Task description
Somewhere below are a line with "## Отношения с другими группами" and a later line with "Smile Official Video</A><BR>". Output exactly those lines and all lines between them.

Saved entries:
┄┄┄┄┄┄┄┄┄┄┄┄┄┄┄┄┄┄┄┄

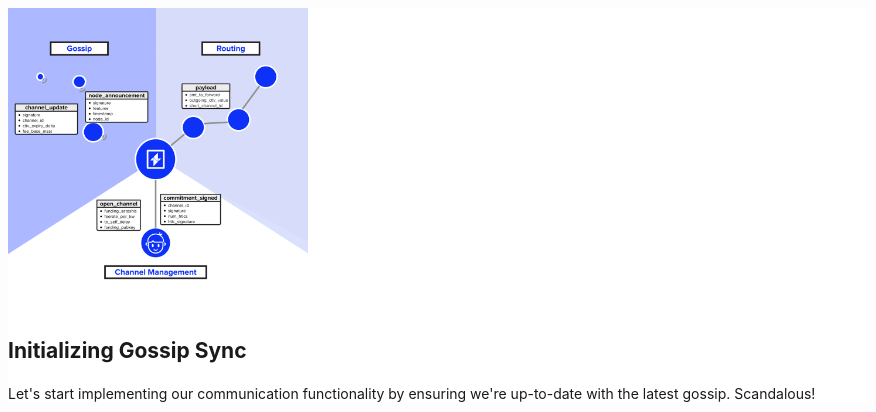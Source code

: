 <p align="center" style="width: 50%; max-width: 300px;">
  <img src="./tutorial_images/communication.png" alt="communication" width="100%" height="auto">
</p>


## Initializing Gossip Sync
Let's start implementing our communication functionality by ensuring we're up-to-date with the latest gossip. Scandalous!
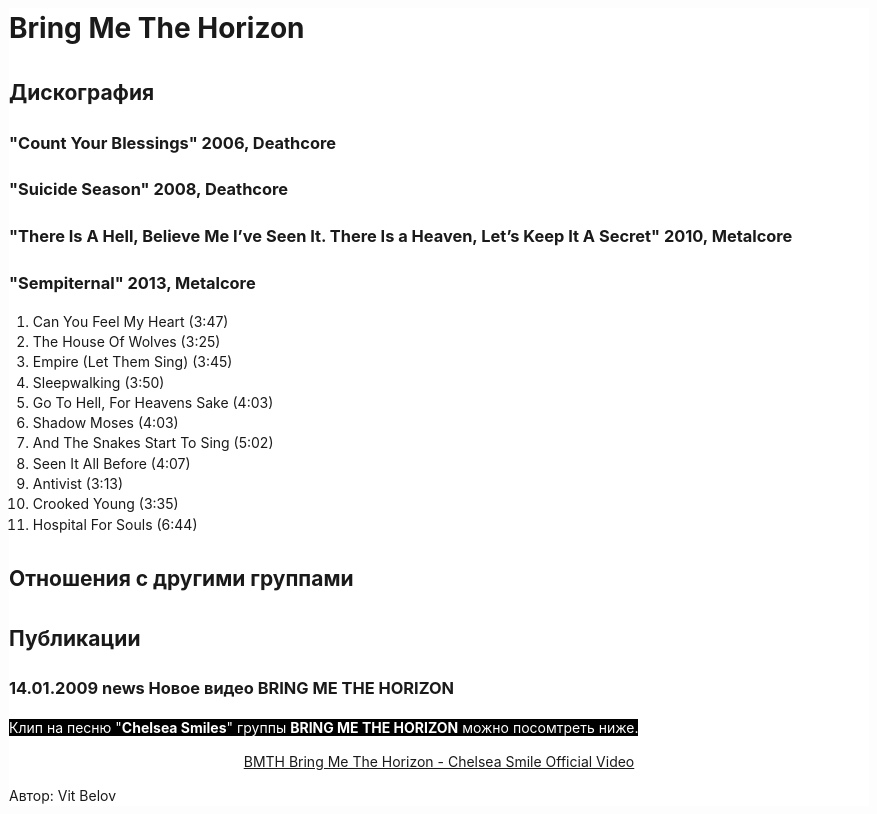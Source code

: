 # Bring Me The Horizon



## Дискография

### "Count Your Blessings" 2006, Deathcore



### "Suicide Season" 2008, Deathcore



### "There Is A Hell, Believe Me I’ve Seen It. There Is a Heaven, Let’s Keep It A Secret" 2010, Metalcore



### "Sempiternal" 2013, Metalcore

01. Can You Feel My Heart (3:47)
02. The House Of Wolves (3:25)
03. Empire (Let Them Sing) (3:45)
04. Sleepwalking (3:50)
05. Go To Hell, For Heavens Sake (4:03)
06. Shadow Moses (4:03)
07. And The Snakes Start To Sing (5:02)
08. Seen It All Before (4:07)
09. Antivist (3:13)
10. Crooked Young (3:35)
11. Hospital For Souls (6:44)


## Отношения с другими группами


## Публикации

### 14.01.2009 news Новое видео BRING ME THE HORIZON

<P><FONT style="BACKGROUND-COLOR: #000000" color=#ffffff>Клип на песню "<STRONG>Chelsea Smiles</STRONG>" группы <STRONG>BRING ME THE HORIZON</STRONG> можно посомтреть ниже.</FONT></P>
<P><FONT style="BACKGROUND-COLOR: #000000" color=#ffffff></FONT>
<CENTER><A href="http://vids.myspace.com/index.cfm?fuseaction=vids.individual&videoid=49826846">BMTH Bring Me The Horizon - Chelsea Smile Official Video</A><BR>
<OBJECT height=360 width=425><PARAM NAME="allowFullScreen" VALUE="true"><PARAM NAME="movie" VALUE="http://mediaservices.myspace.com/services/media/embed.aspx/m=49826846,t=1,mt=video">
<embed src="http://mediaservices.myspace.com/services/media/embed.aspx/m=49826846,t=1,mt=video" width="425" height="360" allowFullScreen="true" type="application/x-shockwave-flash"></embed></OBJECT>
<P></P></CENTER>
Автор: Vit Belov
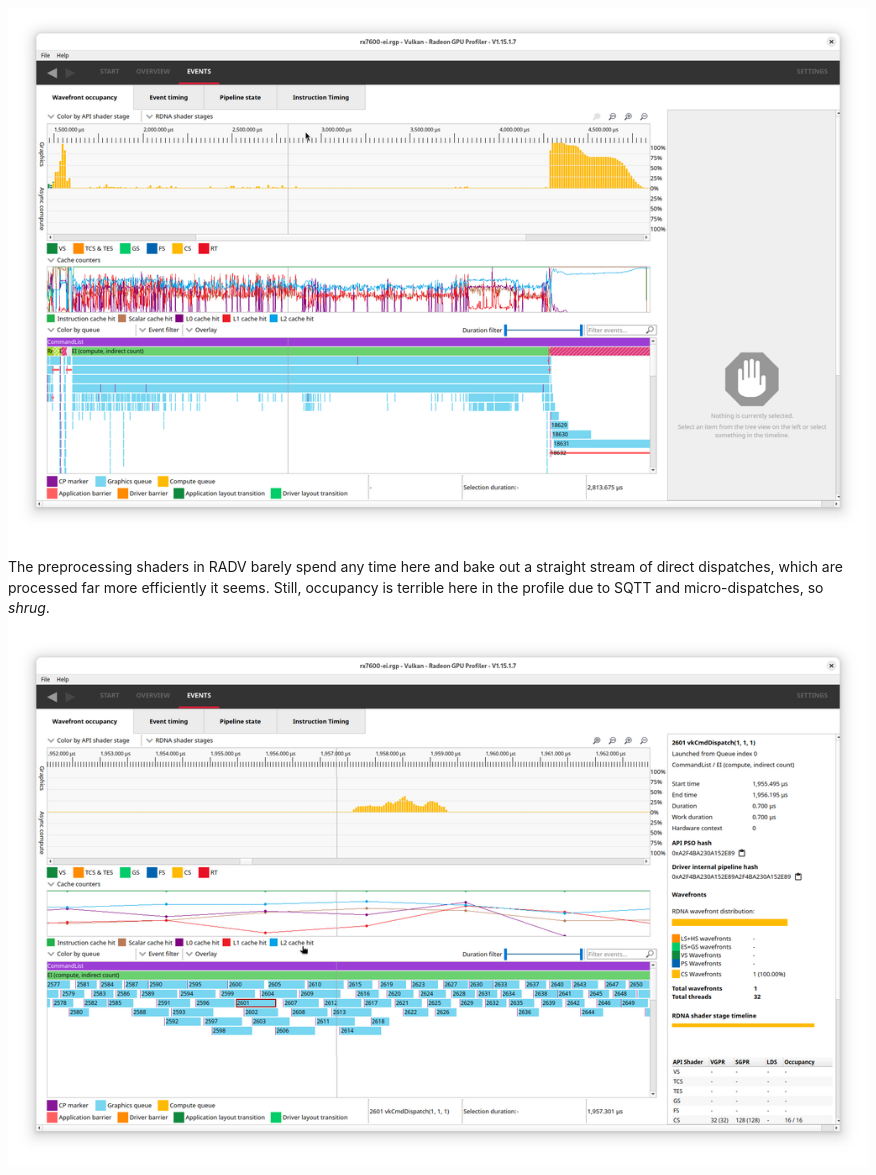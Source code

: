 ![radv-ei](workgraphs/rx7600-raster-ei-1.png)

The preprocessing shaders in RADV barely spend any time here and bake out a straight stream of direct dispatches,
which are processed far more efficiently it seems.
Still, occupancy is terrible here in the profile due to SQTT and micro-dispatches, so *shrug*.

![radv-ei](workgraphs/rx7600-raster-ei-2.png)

┄┄┄┄┄┄┄┄┄┄┄┄┄┄┄┄┄┄┄┄

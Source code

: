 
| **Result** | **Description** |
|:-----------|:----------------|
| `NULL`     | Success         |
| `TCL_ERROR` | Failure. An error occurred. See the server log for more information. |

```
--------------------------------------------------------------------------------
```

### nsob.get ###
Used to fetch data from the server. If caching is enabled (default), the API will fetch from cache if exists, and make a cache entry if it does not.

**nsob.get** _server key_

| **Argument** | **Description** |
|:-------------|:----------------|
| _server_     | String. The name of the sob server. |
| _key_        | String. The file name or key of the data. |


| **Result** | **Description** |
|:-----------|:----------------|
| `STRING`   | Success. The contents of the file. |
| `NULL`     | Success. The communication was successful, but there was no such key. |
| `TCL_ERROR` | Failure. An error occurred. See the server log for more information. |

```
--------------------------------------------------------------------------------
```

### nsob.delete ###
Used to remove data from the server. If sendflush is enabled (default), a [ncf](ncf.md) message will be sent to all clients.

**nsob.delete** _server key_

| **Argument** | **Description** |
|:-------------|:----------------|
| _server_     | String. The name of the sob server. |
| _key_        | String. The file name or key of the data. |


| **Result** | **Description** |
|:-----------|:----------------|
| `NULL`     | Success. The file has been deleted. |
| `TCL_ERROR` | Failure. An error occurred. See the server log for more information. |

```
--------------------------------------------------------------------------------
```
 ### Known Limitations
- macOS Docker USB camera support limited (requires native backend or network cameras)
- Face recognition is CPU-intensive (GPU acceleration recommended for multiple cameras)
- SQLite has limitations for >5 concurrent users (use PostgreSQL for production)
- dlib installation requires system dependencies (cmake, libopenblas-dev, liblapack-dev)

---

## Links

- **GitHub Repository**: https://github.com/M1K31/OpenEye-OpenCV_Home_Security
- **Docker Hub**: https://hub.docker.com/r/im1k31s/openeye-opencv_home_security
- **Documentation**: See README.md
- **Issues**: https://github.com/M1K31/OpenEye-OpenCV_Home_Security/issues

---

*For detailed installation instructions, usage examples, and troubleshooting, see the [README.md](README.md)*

┄┄┄┄┄┄┄┄┄┄┄┄┄┄┄┄┄┄┄┄

Expected answer
## Отношения с другими группами


## Публикации

### 14.01.2009 news Новое видео BRING ME THE HORIZON

<P><FONT style="BACKGROUND-COLOR: #000000" color=#ffffff>Клип на песню "<STRONG>Chelsea Smiles</STRONG>" группы <STRONG>BRING ME THE HORIZON</STRONG> можно посомтреть ниже.</FONT></P>
<P><FONT style="BACKGROUND-COLOR: #000000" color=#ffffff></FONT>
<CENTER><A href="http://vids.myspace.com/index.cfm?fuseaction=vids.individual&videoid=49826846">BMTH Bring Me The Horizon - Chelsea Smile Official Video</A><BR>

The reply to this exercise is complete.